Montorso Vicentino, una delle dimore dell'autore dopo le gravi ferite del Friuli, dista solo pochi chilometri da Montecchio Maggiore. Dalle finestre di villa Da Porto a Montorso la vista sulle maestose rocche scaligere di Montecchio, doveva apparire davvero suggestiva: è verosimile che tale immagine, di due castelli (ora chiamati Castelli di Romeo e Giulietta) quasi in contrapposizione tra loro, abbia rafforzato l'ideazione della novella, non fosse altro che per l'accostamento tra il nome di Montecchio e quello di Montecchi attribuito proprio dal Da Porto alla famiglia di Romeo, sebbene l'ambientazione letteraria sia stata comunque da sempre collocata nella città di Verona.

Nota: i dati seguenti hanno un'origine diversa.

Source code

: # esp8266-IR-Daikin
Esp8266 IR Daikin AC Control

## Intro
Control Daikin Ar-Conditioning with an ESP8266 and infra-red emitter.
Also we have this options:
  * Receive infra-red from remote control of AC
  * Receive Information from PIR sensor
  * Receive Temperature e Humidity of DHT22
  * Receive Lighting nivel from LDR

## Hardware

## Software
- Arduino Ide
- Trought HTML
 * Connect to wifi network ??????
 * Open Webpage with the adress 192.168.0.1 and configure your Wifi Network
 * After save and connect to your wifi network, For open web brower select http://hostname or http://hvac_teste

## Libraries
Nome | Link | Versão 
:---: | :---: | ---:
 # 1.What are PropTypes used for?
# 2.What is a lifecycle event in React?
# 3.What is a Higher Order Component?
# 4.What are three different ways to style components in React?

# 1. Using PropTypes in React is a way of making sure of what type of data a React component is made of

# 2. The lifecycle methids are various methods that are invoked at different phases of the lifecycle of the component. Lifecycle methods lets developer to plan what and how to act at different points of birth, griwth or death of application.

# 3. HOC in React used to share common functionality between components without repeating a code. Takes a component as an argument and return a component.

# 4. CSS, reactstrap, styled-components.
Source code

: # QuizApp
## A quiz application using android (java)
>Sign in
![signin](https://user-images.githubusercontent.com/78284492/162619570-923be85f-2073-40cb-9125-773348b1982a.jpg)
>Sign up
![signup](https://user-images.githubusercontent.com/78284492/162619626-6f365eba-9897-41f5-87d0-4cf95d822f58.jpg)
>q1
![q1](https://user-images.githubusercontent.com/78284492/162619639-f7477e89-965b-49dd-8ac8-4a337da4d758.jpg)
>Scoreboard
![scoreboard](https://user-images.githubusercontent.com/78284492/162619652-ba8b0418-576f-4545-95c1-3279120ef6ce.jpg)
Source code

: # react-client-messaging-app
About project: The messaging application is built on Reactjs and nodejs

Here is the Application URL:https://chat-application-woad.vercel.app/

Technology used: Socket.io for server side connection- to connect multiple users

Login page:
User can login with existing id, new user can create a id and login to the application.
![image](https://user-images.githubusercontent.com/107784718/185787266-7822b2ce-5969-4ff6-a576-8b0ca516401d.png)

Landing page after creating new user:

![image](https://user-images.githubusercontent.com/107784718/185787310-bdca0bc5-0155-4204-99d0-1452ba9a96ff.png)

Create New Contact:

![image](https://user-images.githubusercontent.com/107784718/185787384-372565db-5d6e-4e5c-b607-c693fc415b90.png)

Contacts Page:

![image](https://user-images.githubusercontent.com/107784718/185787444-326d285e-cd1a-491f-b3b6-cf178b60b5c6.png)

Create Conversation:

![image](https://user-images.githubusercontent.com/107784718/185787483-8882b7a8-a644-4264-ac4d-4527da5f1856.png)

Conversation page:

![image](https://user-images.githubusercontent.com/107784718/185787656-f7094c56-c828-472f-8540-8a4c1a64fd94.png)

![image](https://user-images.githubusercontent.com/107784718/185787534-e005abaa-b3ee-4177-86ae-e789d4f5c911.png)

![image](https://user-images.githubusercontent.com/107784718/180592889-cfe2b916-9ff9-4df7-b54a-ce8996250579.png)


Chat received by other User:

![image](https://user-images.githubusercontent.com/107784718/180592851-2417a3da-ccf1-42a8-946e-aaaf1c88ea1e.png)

Altre teorie più recenti e documentate[14] danno invece al racconto un carattere più autobiografico, per cui dietro Romeo e Giulietta si celerebbero le figure di Luigi stesso e di sua cugina Lucina Savorgnan, implicati entrambi nelle vicende di faide tra Strumieri e Zamberlani che infiammavano il Friuli nel primo Cinquecento e che culminarono con la rivolta della Crudel Zobia Grassa. Sia Lucina che Luigi (e anche Francesco, che sposò Lucina) facevano parte di due rami ostili della famiglia Savorgnan. Dopo la morte del padre, "guardiano di Lucina" era diventato Girolamo Savorgnan, che era in pessimi rapporti con Antonio Savorgnan, lo zio di Luigi e Francesco. Il matrimonio tra Lucina e Francesco fu sancito dalla Serenissima proprio per porre fine alla faida.[15]
Ad avvalorare queste teorie ci sarebbero corrispondenze tra le cronache friulane e i particolari del racconto di Da Porto e alcuni dettagli che rispecchiano più la situazione urbanistica di Udine che non quella di Verona.[16]